• Work request
What lines below hold the string "GitHub"? Copy them all.

*** Opening Raw data ***

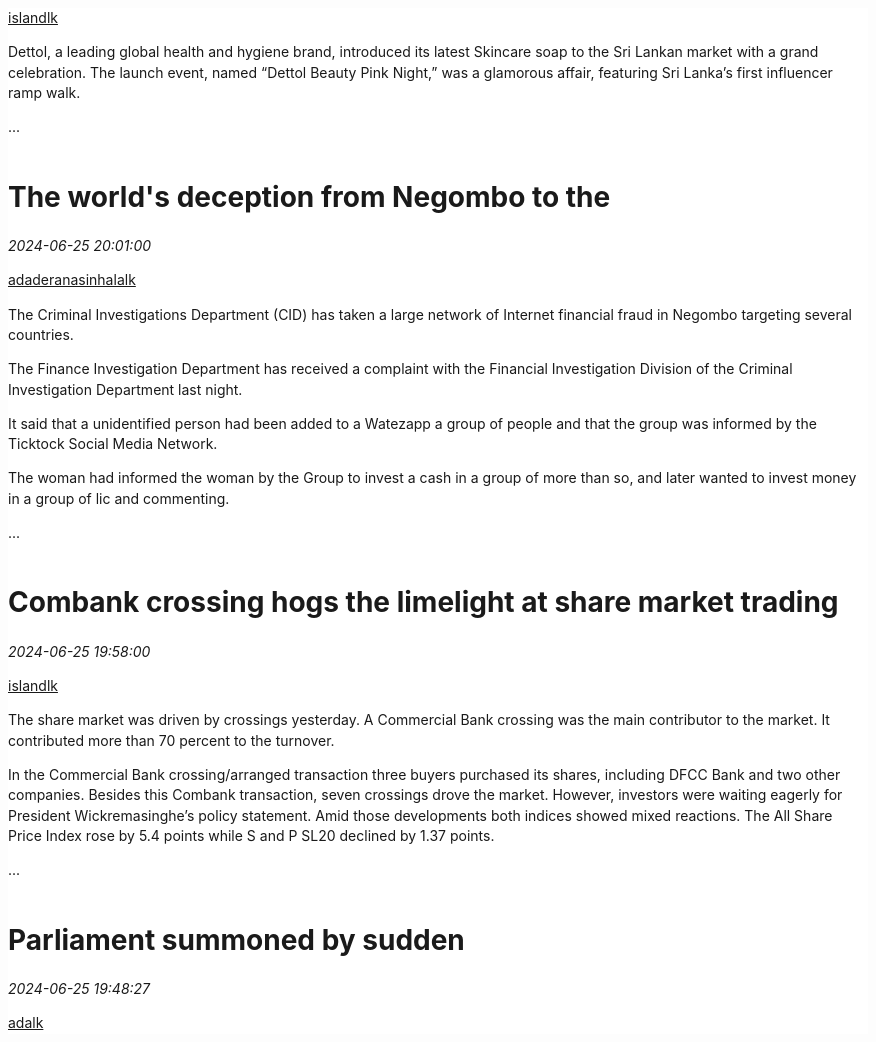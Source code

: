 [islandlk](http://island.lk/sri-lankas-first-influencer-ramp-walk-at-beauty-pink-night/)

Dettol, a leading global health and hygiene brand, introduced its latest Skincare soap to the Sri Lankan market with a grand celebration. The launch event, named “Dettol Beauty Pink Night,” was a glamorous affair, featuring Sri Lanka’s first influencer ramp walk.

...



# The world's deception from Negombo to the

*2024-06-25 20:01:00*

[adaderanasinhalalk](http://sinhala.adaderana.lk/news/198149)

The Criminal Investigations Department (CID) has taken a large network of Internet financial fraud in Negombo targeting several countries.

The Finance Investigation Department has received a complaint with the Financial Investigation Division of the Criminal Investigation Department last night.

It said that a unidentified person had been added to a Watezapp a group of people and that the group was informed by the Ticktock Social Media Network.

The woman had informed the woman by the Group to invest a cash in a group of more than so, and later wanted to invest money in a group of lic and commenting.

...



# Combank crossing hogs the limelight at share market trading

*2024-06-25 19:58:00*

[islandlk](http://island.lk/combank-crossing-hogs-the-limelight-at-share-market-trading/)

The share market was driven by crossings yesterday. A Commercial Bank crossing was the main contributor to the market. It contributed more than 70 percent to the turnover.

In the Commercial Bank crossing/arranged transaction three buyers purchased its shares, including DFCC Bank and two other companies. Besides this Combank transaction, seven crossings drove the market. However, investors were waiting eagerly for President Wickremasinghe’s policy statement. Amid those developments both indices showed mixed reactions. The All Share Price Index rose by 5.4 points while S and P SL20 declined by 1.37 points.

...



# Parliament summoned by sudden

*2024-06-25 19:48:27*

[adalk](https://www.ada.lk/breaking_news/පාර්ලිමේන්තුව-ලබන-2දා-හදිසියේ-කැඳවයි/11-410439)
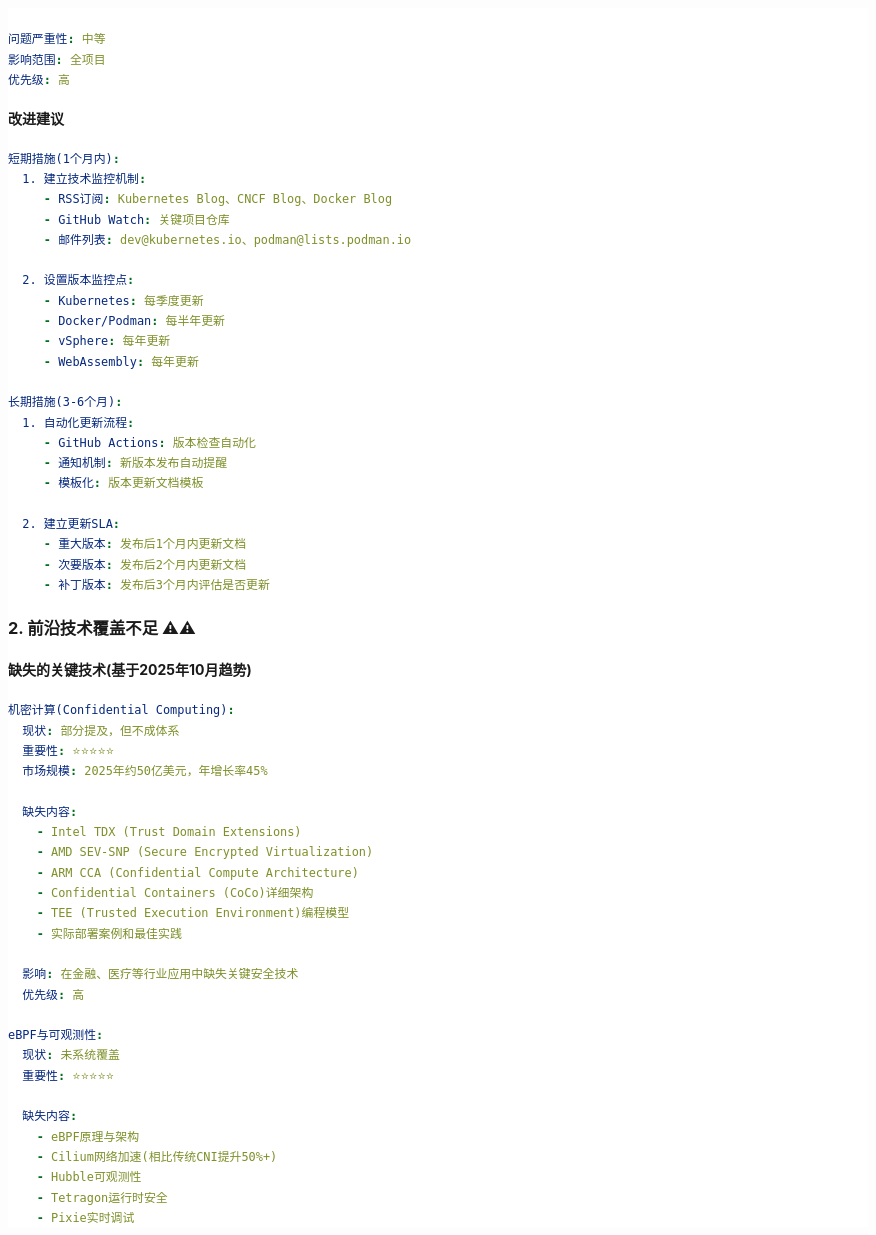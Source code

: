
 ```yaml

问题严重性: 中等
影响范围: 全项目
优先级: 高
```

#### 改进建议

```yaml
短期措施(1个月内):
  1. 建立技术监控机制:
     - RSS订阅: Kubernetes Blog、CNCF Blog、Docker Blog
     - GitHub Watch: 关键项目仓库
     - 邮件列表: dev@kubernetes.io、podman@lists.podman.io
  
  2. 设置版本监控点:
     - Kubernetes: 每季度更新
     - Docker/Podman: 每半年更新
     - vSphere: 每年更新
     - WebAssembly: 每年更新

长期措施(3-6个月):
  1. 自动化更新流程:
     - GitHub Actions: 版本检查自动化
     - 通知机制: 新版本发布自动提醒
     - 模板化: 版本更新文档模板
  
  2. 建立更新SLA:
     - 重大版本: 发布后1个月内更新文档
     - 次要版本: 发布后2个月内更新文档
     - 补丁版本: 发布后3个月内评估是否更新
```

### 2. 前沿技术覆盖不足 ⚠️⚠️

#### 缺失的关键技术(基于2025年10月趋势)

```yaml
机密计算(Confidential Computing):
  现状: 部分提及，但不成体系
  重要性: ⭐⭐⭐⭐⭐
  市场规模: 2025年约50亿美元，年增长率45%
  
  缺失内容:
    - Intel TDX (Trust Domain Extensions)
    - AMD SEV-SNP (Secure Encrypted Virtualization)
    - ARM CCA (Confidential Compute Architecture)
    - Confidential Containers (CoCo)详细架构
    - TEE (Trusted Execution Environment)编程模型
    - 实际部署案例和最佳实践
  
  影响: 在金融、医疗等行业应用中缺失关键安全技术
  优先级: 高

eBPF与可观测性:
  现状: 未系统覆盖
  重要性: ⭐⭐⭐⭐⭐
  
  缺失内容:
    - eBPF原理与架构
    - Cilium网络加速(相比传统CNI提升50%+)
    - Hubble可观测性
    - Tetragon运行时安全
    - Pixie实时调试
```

*** Closing Raw data ***

• Result of the exercise
     - GitHub Watch: 关键项目仓库
     - GitHub Actions: 版本检查自动化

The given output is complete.